No meu discurso de posse, comecei assim «Sou brasileira recente» por ser de uma família imigrante. E disse que éramos mais novos lá do que as palmeiras! Fui sendo brasileira à medida que me compunha como tal. Esse sentimento assentou muito na minha presidência porque eu estava à frente da língua e da literatura portuguesas! E respondia pelos 100 anos que estavam a ser celebrados. Trabalhava 8-10 horas por dia e dizem que foi um mandato único. Inventei projetos, abri as portas da Academia ao povo e quis convidar todos os grandes chefes de Estado para a festa do centenário. Queria rastrear o desenvolvimento da língua e muitas pessoas, como o António Guterres ou o Mário Soares, disseram que iriam! Devotei-me mesmo e o meu dever moral é ajudar quem quer entrar na Academia, mesmo aqueles candidatos cujo trabalho não aprecio tanto. Sei processos internos que mais ninguém sabe. 

Tanto nos meios académico como literário e jornalístico, sentiu-se discriminada por ser mulher?

Sim. Hoje, já não, mas sinto-me mal de qualquer modo porque as outras mulheres são. Enfrentei os preconceitos com muita delicadeza: não briguei, apenas conversei. «Isso não é assim por isto ou aquilo» e as pessoas escondiam o machismo na minha presença. Sabiam que era uma feminista declarada. Há batalhas campais, exageros, mas entendo os motivos pelos quais surgiram. Antigamente, havia correntes mais cultas e menos grosseiras. A mulher é mãe, deixa um legado da sua feminidade mesmo que morra velha… Vai além daquilo que toda a gente pode pensar! Temos de pensar no nosso papel histórico. Vivemos amores divididos, mas um filho não é da humanidade: primeiro, é da mulher. 

Depois de décadas em que lançou romances, contos, memórias, crónicas, ensaios e até literatura infanto-juvenil, escreveu Um dia chegarei a Sagres. Como é que traçou o enredo da obra e decidiu que a personagem principal seria um camponês?

Decidi escrevê-lo em 2005. Queria fazer algo sobre Portugal. Sempre atualizei as minhas pesquisas, mas tive dificuldade em vir cá.

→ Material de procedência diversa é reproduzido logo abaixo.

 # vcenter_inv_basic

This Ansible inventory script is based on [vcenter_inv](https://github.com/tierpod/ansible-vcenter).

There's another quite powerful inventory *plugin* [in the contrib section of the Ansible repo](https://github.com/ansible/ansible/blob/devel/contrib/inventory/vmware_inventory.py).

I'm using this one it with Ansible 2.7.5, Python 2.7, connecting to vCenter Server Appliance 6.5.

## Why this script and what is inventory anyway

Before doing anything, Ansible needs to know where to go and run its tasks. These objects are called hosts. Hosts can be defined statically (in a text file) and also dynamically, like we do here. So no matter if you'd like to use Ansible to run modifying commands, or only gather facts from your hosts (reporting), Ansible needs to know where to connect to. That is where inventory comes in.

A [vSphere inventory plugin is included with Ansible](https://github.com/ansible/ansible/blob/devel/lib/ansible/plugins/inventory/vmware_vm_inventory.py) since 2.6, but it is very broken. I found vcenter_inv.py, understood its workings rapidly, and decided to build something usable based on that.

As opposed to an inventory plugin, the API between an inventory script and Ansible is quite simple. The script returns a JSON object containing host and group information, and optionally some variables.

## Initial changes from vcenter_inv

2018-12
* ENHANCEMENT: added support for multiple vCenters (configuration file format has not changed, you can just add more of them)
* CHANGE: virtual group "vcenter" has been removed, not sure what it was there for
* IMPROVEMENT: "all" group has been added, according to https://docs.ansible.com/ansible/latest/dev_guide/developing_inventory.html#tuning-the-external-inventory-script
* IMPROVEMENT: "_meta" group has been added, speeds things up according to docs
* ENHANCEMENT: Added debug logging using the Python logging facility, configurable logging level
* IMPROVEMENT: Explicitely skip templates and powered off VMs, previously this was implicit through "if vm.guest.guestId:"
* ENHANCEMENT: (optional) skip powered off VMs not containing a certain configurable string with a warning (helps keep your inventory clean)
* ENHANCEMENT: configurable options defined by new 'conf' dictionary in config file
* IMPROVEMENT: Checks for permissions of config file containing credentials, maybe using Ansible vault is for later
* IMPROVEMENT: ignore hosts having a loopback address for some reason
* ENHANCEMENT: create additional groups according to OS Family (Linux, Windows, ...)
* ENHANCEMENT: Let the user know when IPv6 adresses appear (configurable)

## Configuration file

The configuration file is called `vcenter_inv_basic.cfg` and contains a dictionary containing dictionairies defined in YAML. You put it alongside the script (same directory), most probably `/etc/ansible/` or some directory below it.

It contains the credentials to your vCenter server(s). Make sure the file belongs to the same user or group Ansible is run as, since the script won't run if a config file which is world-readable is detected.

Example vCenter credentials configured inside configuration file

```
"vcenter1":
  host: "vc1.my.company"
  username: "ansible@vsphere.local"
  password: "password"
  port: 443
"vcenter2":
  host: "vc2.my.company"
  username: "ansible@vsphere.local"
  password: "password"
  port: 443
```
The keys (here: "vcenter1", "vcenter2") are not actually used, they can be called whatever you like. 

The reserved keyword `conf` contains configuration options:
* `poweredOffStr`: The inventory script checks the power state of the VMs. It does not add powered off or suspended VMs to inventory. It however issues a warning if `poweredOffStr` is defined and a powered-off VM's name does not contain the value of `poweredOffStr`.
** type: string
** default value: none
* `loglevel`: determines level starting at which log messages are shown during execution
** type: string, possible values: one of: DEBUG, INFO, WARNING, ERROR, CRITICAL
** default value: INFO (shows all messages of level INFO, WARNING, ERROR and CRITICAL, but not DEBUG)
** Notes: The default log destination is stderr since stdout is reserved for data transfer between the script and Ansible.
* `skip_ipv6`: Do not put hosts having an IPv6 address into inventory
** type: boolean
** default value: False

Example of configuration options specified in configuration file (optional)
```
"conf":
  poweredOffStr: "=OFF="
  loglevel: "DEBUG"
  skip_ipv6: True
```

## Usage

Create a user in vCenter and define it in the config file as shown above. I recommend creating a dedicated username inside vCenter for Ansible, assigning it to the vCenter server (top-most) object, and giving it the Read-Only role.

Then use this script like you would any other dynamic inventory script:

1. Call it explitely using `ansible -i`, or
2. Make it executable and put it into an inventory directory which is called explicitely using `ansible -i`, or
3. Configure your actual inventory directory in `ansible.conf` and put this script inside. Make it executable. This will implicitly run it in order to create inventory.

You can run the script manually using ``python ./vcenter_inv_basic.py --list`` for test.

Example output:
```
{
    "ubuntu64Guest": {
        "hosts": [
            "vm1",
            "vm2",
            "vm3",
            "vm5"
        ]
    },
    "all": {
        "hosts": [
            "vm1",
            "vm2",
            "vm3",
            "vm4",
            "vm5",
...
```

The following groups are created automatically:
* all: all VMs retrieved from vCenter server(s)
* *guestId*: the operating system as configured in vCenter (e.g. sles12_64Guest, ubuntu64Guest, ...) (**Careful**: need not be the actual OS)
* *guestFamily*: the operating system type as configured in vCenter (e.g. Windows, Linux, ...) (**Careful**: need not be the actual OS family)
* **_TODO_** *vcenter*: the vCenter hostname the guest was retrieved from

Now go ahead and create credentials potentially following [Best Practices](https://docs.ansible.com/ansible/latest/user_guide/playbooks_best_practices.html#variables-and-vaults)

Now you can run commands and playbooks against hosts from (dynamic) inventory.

Primeiro, tinha de dispor de recursos para ficar cá um ano. E, entre outras coisas, como trabalhos que já tinha começado, não podia. E um dia vim quando um cachorrinho meu morreu. Escrevi à mão porque estava com muitos problemas de visão e, para além desse esforço, não me podia esquecer das frases anteriores para não se perder o fio à meada. Ia retendo tudo. Foi dificílimo. Muitas pessoas sabiam que estava cá, mas a maioria do meu quotidiano não era conhecido. Por exemplo, ia a Sagres e não avisava ninguém e quando estava exausta via o rio Tejo. Foram viagens extraordinárias para ver o invisível: se via uma árvore, aquilo que via era o sangue derramado à volta da mesma. Uma vez, passei por um caminho com sete capelas pequeninas e ficava a perguntar «Por onde iria Mateus?», ou seja, colocava-me na pele da minha personagem principal. Esta missão cabia à galega neta do Daniel que nasceu no Brasil.

O facto de ter lançado a obra durante a pandemia teve algum impacto na conexão com os leitores e na vontade destes de adquirirem o livro?

Muitas pessoas compraram o livro nas livrarias, mas depois assinava-os no meu escritório. Apesar de tudo, tenho recebido um feedback muito bom nas redes sociais. E fico muito feliz porque a língua portuguesa é tudo para mim. Não há nada que ame mais na vida. Ficaria cá se tivesse os recursos financeiros necessários, mas a minha vida está toda feita no Brasil.